The following changes have been announced for general insurers and Lloyd's members.

Claims Equalisation Reserves for Lloyd's Members

As announced in the 2008 Pre-Budget Report, members of the Lloyd’s insurance market will be entitled to relief broadly equivalent to that of other general insurers who are required to maintain claims equalisation reserves. Legislation to this effect will be included in Finance Bill 2009. Lloyd’s members will have to prepare equalisation reserve calculations as if they were required to do so by statute.

What has now been made clear was that relief will be available for Lloyd’s year of account 2005 onwards affecting declaration years 2008 onwards.

There will therefore be an element of beneficial retrospection which will be relevant to the corporation tax returns of Lloyd’s members being prepared this year.
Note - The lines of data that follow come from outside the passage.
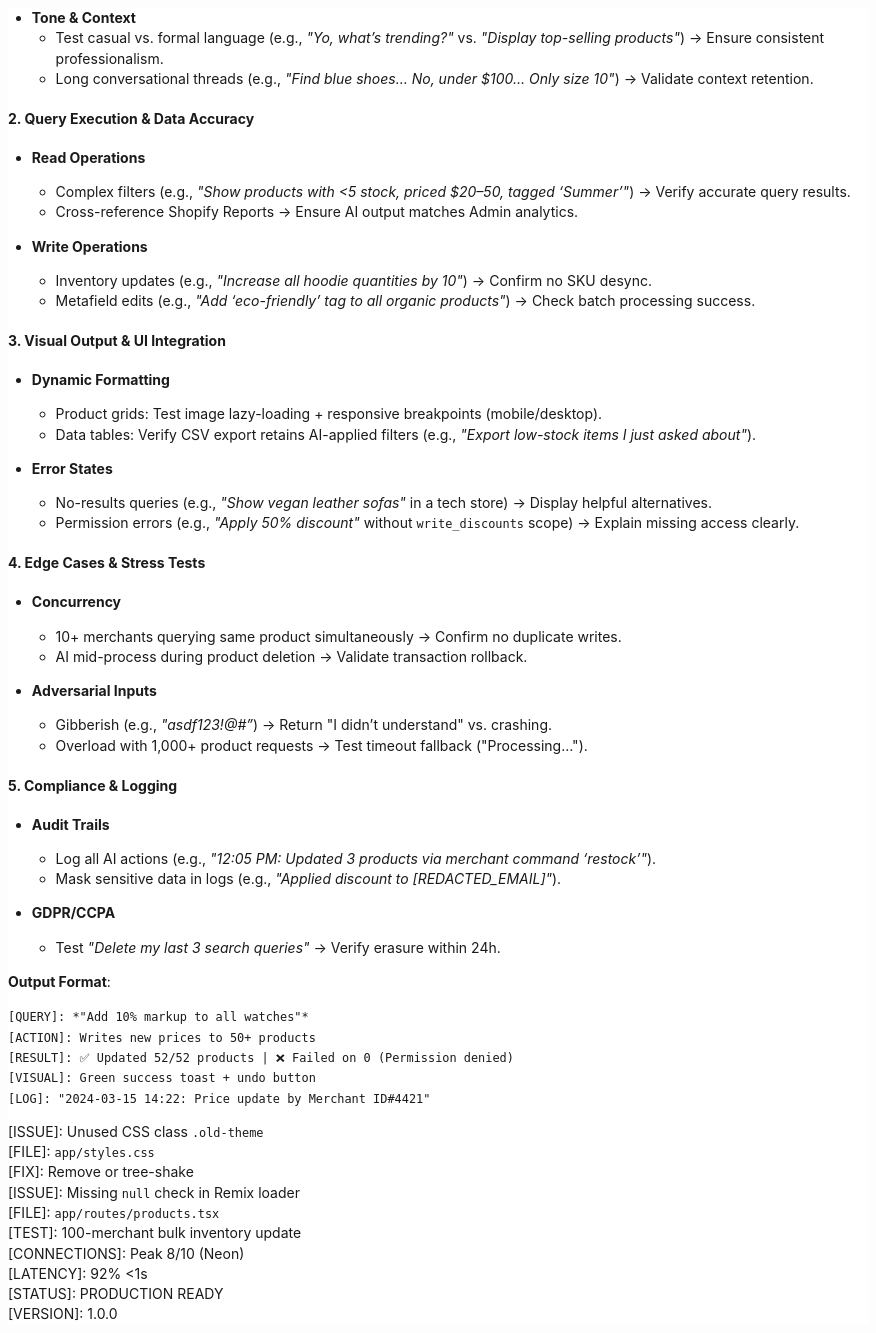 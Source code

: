 - **Tone & Context**  
  - Test casual vs. formal language (e.g., *"Yo, what’s trending?"* vs. *"Display top-selling products"*) → Ensure consistent professionalism.  
  - Long conversational threads (e.g., *"Find blue shoes… No, under $100… Only size 10"*) → Validate context retention.  

#### **2. Query Execution & Data Accuracy**  
- **Read Operations**  
  - Complex filters (e.g., *"Show products with <5 stock, priced $20–50, tagged ‘Summer’"*) → Verify accurate query results.  
  - Cross-reference Shopify Reports → Ensure AI output matches Admin analytics.  

- **Write Operations**  
  - Inventory updates (e.g., *"Increase all hoodie quantities by 10"*) → Confirm no SKU desync.  
  - Metafield edits (e.g., *"Add ‘eco-friendly’ tag to all organic products"*) → Check batch processing success.  

#### **3. Visual Output & UI Integration**  
- **Dynamic Formatting**  
  - Product grids: Test image lazy-loading + responsive breakpoints (mobile/desktop).  
  - Data tables: Verify CSV export retains AI-applied filters (e.g., *"Export low-stock items I just asked about"*).  

- **Error States**  
  - No-results queries (e.g., *"Show vegan leather sofas"* in a tech store) → Display helpful alternatives.  
  - Permission errors (e.g., *"Apply 50% discount"* without `write_discounts` scope) → Explain missing access clearly.  

#### **4. Edge Cases & Stress Tests**  
- **Concurrency**  
  - 10+ merchants querying same product simultaneously → Confirm no duplicate writes.  
  - AI mid-process during product deletion → Validate transaction rollback.  

- **Adversarial Inputs**  
  - Gibberish (e.g., *"asdf123!@#”*) → Return "I didn’t understand" vs. crashing.  
  - Overload with 1,000+ product requests → Test timeout fallback ("Processing…").  

#### **5. Compliance & Logging**  
- **Audit Trails**  
  - Log all AI actions (e.g., *"12:05 PM: Updated 3 products via merchant command ‘restock’"*).  
  - Mask sensitive data in logs (e.g., *"Applied discount to [REDACTED_EMAIL]"*).  

- **GDPR/CCPA**  
  - Test *"Delete my last 3 search queries"* → Verify erasure within 24h.  

**Output Format**:  
```language=markdown  
[QUERY]: *"Add 10% markup to all watches"*  
[ACTION]: Writes new prices to 50+ products  
[RESULT]: ✅ Updated 52/52 products | ❌ Failed on 0 (Permission denied)  
[VISUAL]: Green success toast + undo button  
[LOG]: "2024-03-15 14:22: Price update by Merchant ID#4421"  
```


[ISSUE]: Unused CSS class `.old-theme`  
[FILE]: `app/styles.css`  
[FIX]: Remove or tree-shake  
[ISSUE]: Missing `null` check in Remix loader  
[FILE]: `app/routes/products.tsx`  
[TEST]: 100-merchant bulk inventory update  
[CONNECTIONS]: Peak 8/10 (Neon)  
[LATENCY]: 92% <1s  
[STATUS]: PRODUCTION READY  
[VERSION]: 1.0.0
Lloyd's have confirmed that administrative support will be available to private investors in the market to assist them in completing returns reflecting these new equalisation reserve reliefs.

UK Dividend Exemption

HMRC have announced that Lloyd’s corporate members receiving UK dividends will now receive them as exempt from corporation tax. The legislation will take effect for dividends received after 30 June 2009 and will bring the Members into line with general insurance companies.

Although tax free income is always welcome, in practice Corporate Members rarely receive UK dividend income and therefore we do not expect this to have major consequences for the industry.

Solvency II

As mentioned in our Pre-Budget report of November 2008, the structure of the Solvency II requirements means that once they take effect insurers will not be required to maintain claims equalisation reserves.

The Government has indicated that it is determined to frame a regime that will support and maintain the competitiveness of the insurance industry. It will continue its engagement with the FSA and with the General Insurance industry on the implications of Solvency II.

No new proposals have been issued as part of the Budget Report, but we will be making representations to the effect that the release of equalisation reserves on the advent of Solvency II may be counterbalanced by capital requirements to cover volatility, the tax deduction of equalisation reserves should in fact be preserved in the same way as it was created for Lloyds members, as an early tax charge could place undue pressures on the type of business which is currently subject to such reserves.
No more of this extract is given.